*WORK TO COMPLETE*. Scan the records below for the line containing "This repository hosts" and the line containing "- **API Design". Copy both, plus every line between, exactly.

[[ RECORDS TO USE open ]]

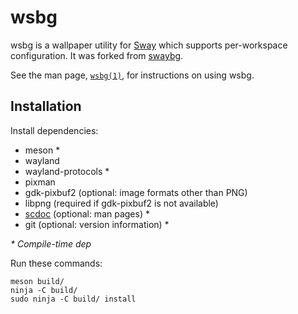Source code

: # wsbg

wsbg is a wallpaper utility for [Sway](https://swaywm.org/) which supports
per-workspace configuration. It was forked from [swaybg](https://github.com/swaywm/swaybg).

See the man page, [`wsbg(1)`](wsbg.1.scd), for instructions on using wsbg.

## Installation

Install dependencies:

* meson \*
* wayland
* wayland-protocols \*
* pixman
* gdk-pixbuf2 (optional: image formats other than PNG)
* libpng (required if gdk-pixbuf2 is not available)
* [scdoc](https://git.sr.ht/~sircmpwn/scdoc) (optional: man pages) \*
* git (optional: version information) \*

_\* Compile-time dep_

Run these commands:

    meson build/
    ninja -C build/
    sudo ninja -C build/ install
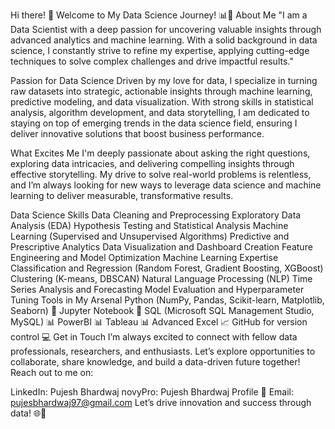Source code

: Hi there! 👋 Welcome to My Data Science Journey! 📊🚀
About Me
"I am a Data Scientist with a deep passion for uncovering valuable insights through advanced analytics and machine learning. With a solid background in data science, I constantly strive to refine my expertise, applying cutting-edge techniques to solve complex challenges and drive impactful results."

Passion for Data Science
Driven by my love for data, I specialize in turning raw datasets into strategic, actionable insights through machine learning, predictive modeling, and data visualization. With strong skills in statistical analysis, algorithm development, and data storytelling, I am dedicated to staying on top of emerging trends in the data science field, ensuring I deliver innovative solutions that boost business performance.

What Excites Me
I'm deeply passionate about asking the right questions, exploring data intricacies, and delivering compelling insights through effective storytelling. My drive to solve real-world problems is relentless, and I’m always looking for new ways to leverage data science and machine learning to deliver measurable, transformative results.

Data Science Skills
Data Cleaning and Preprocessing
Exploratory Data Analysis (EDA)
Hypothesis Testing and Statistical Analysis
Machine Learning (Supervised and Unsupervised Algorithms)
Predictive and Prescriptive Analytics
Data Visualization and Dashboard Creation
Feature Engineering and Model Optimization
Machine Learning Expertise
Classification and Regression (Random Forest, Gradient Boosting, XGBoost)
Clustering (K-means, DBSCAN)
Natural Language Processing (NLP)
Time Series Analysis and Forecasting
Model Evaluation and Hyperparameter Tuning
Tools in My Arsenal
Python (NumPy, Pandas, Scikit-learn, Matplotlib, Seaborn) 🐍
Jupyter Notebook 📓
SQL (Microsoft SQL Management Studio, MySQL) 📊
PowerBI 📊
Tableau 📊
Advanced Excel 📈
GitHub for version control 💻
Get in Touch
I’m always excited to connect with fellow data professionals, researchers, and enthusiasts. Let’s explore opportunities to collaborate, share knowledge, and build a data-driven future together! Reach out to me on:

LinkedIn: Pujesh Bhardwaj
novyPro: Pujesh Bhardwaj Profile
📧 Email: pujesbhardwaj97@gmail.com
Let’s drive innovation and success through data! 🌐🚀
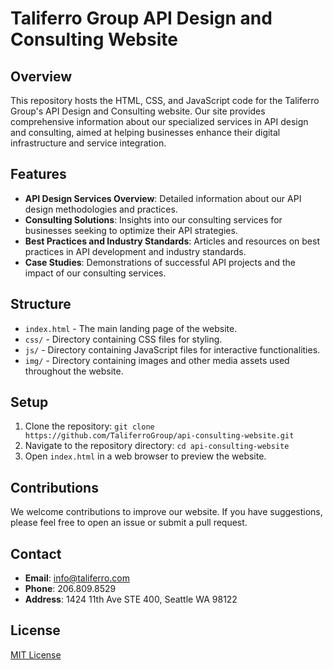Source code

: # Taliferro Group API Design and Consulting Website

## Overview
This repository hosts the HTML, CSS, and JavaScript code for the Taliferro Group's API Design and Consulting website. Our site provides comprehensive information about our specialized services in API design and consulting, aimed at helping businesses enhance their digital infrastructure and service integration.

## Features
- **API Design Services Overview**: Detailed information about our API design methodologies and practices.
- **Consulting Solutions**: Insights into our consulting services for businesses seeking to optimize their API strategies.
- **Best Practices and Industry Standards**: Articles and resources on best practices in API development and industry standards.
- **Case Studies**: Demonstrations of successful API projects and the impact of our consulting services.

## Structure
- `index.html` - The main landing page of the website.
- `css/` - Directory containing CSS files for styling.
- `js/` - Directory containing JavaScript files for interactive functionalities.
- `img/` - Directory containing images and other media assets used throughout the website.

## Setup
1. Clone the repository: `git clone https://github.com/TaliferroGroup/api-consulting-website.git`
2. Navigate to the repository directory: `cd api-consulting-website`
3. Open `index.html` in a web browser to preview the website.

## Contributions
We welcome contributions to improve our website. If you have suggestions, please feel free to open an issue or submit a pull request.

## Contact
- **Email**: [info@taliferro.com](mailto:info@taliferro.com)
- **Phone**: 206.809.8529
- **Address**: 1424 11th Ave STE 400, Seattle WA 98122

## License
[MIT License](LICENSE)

[[ RECORDS TO USE closed ]]

*OUTPUT FOR THIS EXERCISE*.
This repository hosts the HTML, CSS, and JavaScript code for the Taliferro Group's API Design and Consulting website. Our site provides comprehensive information about our specialized services in API design and consulting, aimed at helping businesses enhance their digital infrastructure and service integration.

## Features
- **API Design Services Overview**: Detailed information about our API design methodologies and practices.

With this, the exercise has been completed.